Corporation, however, is a broad term, one which includes private for-profit businesses as well as nonprofit religious groups or charities.

“Businesses probably shouldn’t force people to [follow certain practices], but with churches, people will be following those rules anyway,” says junior Andrew Lamont.

Corporations have some amendment rights just as we do, such as the right to freedom of religion. This was decided in the 2012 Burwell v. Hobby Lobby case, in which Hobby Lobby refused to provide birth control to an employee that was covered for it from their employee insurance policy. The case ruled that the company didn’t have to violate the owner’s’ religious beliefs by providing the contraceptive.

“I think that a major corporation can’t just assume that everybody that works for them has the same beliefs as them. If it was originally decided that they had to [provide birth control with insurance] they can’t just decide they’re better than that,” says junior Kendall Kiss.

This ruling set a new precedent for the treatment of businesses. As a result of the case, the court essentially ruled that a corporation, even one not created in extension of a church or religious group, can have a religious affiliation and exercise religious freedom. However, that also means that some employees, such as the woman from the Burwell case, may be expected to follow religious practices they don’t believe in while at work.

“If all the workers are fine with it, then yeah, but if there’s a large amount of disagreement, then they shouldn’t force those beliefs on them,” says Kiss.

It is not a clear cut situation, and there is no simple answer.
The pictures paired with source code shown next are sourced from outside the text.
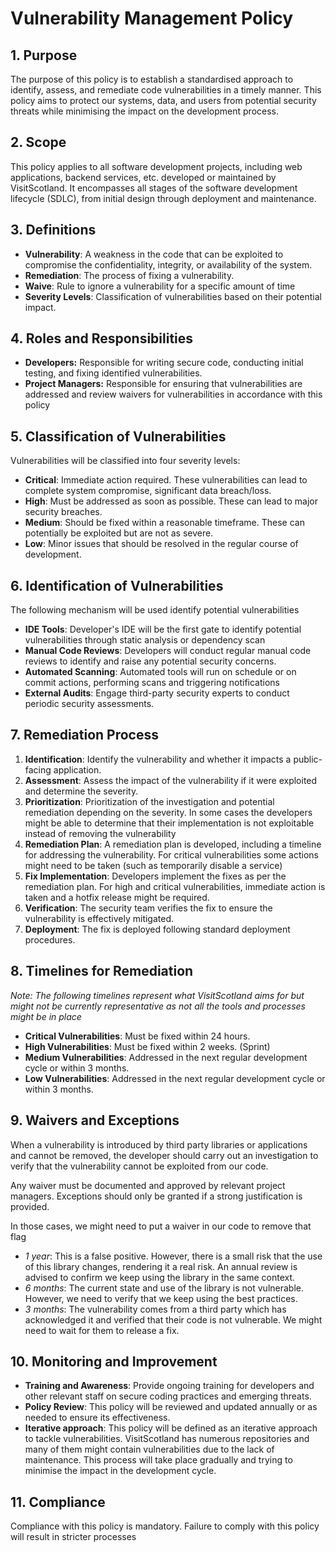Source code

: Vulnerability Management Policy
===============================

## 1. Purpose
The purpose of this policy is to establish a standardised approach to identify, assess, and remediate code 
vulnerabilities in a timely manner. This policy aims to protect our systems, data, and users from potential security 
threats while minimising the impact on the
development process.

## 2. Scope
This policy applies to all software development projects, including web applications, backend services, etc.  developed 
or maintained by VisitScotland. It encompasses all stages of the software development lifecycle (SDLC), from initial 
design through deployment and maintenance.

## 3. Definitions
- **Vulnerability**: A weakness in the code that can be exploited to compromise the confidentiality, integrity, or 
  availability of the system.
- **Remediation**: The process of fixing a vulnerability.
- **Waive**: Rule to ignore a vulnerability for a specific amount of time
- **Severity Levels**: Classification of vulnerabilities based on their potential impact.

## 4. Roles and Responsibilities
- **Developers:** Responsible for writing secure code, conducting initial testing, and fixing identified vulnerabilities.
- **Project Managers:** Responsible for ensuring that vulnerabilities are addressed and review waivers for 
  vulnerabilities in accordance with this policy

## 5. Classification of Vulnerabilities
Vulnerabilities will be classified into four severity levels:
- **Critical**: Immediate action required. These vulnerabilities can lead to complete system compromise, significant 
  data breach/loss.
- **High**: Must be addressed as soon as possible. These can lead to major security breaches.
- **Medium**: Should be fixed within a reasonable timeframe. These can potentially be exploited but are not as severe.
- **Low**: Minor issues that should be resolved in the regular course of development.

## 6. Identification of Vulnerabilities
The following mechanism will be used identify potential vulnerabilities
- **IDE Tools**: Developer's IDE will be the first gate to identify potential vulnerabilities through static analysis 
  or dependency scan
- **Manual Code Reviews**: Developers will conduct regular manual code reviews to identify and raise any potential 
  security concerns.
- **Automated Scanning**: Automated tools will run on schedule or on commit actions, performing scans and triggering 
  notifications
- **External Audits**: Engage third-party security experts to conduct periodic security assessments.

## 7. Remediation Process
1. **Identification**: Identify the vulnerability and whether it impacts a public-facing application.
2. **Assessment**: Assess the impact of the vulnerability if it were exploited and determine the severity.
3. **Prioritization**: Prioritization of the investigation and potential remediation depending on the severity. In some 
   cases the developers might be able to determine that their implementation is not exploitable instead of removing the 
   vulnerability
4. **Remediation Plan**: A remediation plan is developed, including a timeline for addressing the vulnerability. For 
   critical vulnerabilities some actions might need to be taken (such as temporarily disable a service)
5. **Fix Implementation**: Developers implement the fixes as per the remediation plan. For high and critical 
   vulnerabilities, immediate action is taken and a hotfix release might be required.
6. **Verification**: The security team verifies the fix to ensure the vulnerability is effectively mitigated.
7. **Deployment**: The fix is deployed following standard deployment procedures.

## 8. Timelines for Remediation
*Note: The following timelines represent what VisitScotland aims for but might not be currently representative as not 
all the tools and processes might be in place*

- **Critical Vulnerabilities**: Must be fixed within 24 hours.
- **High Vulnerabilities**: Must be fixed within 2 weeks. (Sprint)
- **Medium Vulnerabilities**: Addressed in the next regular development cycle or within 3 months.
- **Low Vulnerabilities**: Addressed in the next regular development cycle or within 3 months.

## 9. Waivers and Exceptions
When a vulnerability is introduced by third party libraries or applications and cannot be removed, the developer should 
carry out an investigation to verify that the vulnerability cannot be exploited from our code.

Any waiver must be documented and approved by relevant project managers. Exceptions should only be granted if a strong 
justification is provided.

In those cases, we might need to put a waiver in our code to remove that  flag

- *1 year*: This is a false positive. However, there is a small risk that the use of this library changes, rendering it 
  a real risk. An annual review is advised to confirm we keep using the library in the same context.
- *6 months*: The current state and use of the library is not vulnerable.  However, we need to verify that we keep using
  the best practices.
- *3 months*: The vulnerability comes from a third party which has acknowledged it and verified that their code is not 
  vulnerable. We might need to wait for them to release a fix.

## 10. Monitoring and Improvement
- **Training and Awareness**: Provide ongoing training for developers and other relevant staff on secure coding 
  practices and emerging threats.
- **Policy Review**: This policy will be reviewed and updated annually or as needed to ensure its effectiveness.
- **Iterative approach**: This policy will be defined as an iterative approach to tackle vulnerabilities. VisitScotland 
  has numerous repositories and many of them might contain vulnerabilities due to the lack of maintenance. This process 
  will take place gradually and trying to minimise the impact in the development cycle.

## 11. Compliance
Compliance with this policy is mandatory. Failure to comply with this policy will result in stricter processes
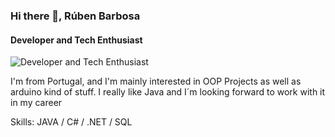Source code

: ### Hi there 👋, Rúben Barbosa
#### Developer and Tech Enthusiast
![Developer and Tech Enthusiast](https://static.platzi.com/media/user_upload/Java-banner-002-e1572444968364-63c18ac3-1c98-4d95-92d5-24148243bfe9.jpg)

I'm from Portugal, and I'm mainly interested in OOP Projects as well as arduino kind of stuff. I really like Java and I´m looking forward to work with it in my career

Skills: JAVA / C# / .NET / SQL 





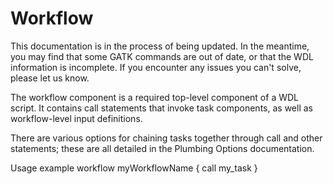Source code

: # Workflow
This documentation is in the process of being updated. In the meantime, you may find that some GATK commands are out of date, or that the WDL information is incomplete. If you encounter any issues you can't solve, please let us know.

The workflow component is a required top-level component of a WDL script. It contains call statements that invoke task components, as well as workflow-level input definitions.

There are various options for chaining tasks together through call and other statements; these are all detailed in the Plumbing Options documentation.

Usage example
workflow myWorkflowName {
    call my_task
}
One could certainly say that it would violate founders’ and business owners’ rights by forcing them to go against certain religious beliefs, for example, by providing birth control through employee insurance. However, it is just as easily said that by allowing businesses to exercise religious freedom, you would be restricting the rights of employees by forcing them to follow religious practices that are not their own.

“I think it could be hard to find a balance with the size of some of these corporations but what you could do is… [let] the leaders follow what they want and make their own choices but the employees don’t necessarily have to [follow their religious practices],” says Lamont.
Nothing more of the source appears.